Arredondo was handing a small American flag to a National Guardsman who had just completed the race when the first blast hit.
He and his friend John Mixon darted across Boylston Street to reach victims. Mixon began tearing down the fence and scaffolding, but Arredondo leaped over. He tried to stanch Jeff Bauman Jr.’s bleeding before helping him into a wheelchair.
“I kept talking to him. I kept saying, ‘Stay with me, stay with me,’” Arredondo told the Portland Press-Herald.
Bauman had been at his first Boston Marathon, cheering on his girlfriend with her roommates near the finish line.
A moment later, a thunderous flash mangled the 27-year-old athlete’s legs. A photographer captured the shocked, ashen victim being wheeled away, aided by medics and Arredondo. The photo — cropped to not show the full effects of the bomb blast — received wide play across the Internet and in newspapers.
On Tuesday, Bauman’s father delivered the sad news that doctors at Boston Medical Center had to amputate what was left of both lower legs.
“Unfortunately my son was just in the wrong place at the wrong time,” the senior Bauman wrote on Facebook.
Jeff Bauman was also burned on his back and his right eye was injured. He remained in critical condition Tuesday night.
Arredondo didn’t hesitate to help, according to his friend.
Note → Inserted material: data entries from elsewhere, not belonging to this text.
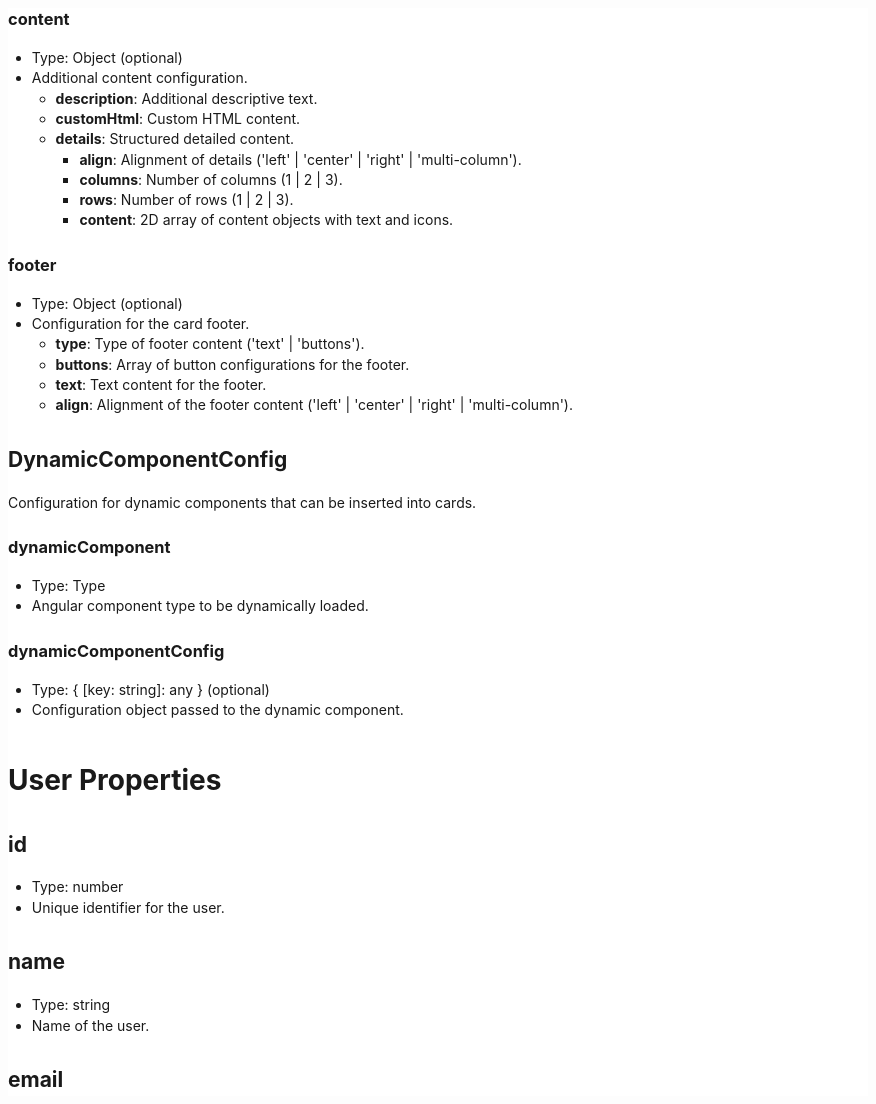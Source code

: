 ### content

- Type: Object (optional)
- Additional content configuration.
  - **description**: Additional descriptive text.
  - **customHtml**: Custom HTML content.
  - **details**: Structured detailed content.
    - **align**: Alignment of details ('left' | 'center' | 'right' | 'multi-column').
    - **columns**: Number of columns (1 | 2 | 3).
    - **rows**: Number of rows (1 | 2 | 3).
    - **content**: 2D array of content objects with text and icons.

### footer

- Type: Object (optional)
- Configuration for the card footer.
  - **type**: Type of footer content ('text' | 'buttons').
  - **buttons**: Array of button configurations for the footer.
  - **text**: Text content for the footer.
  - **align**: Alignment of the footer content ('left' | 'center' | 'right' | 'multi-column').

## DynamicComponentConfig

Configuration for dynamic components that can be inserted into cards.

### dynamicComponent

- Type: Type<any>
- Angular component type to be dynamically loaded.

### dynamicComponentConfig

- Type: { [key: string]: any } (optional)
- Configuration object passed to the dynamic component.

# User Properties

## id

- Type: number
- Unique identifier for the user.

## name

- Type: string
- Name of the user.

## email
Mixon told the Bangor Daily News that Arredondo “was unbelievably calm. He’s the warmest, most gentle man I’ve met in my life.”
Arredondo’s other son, Brian, committed suicide in 2011 after battling depression for years following his brother’s death.
“The guy has been through so much tragedy, and to react the way he did under that kind of stress and pressure is just amazing,” said Mixon, who plans to run the marathon next year.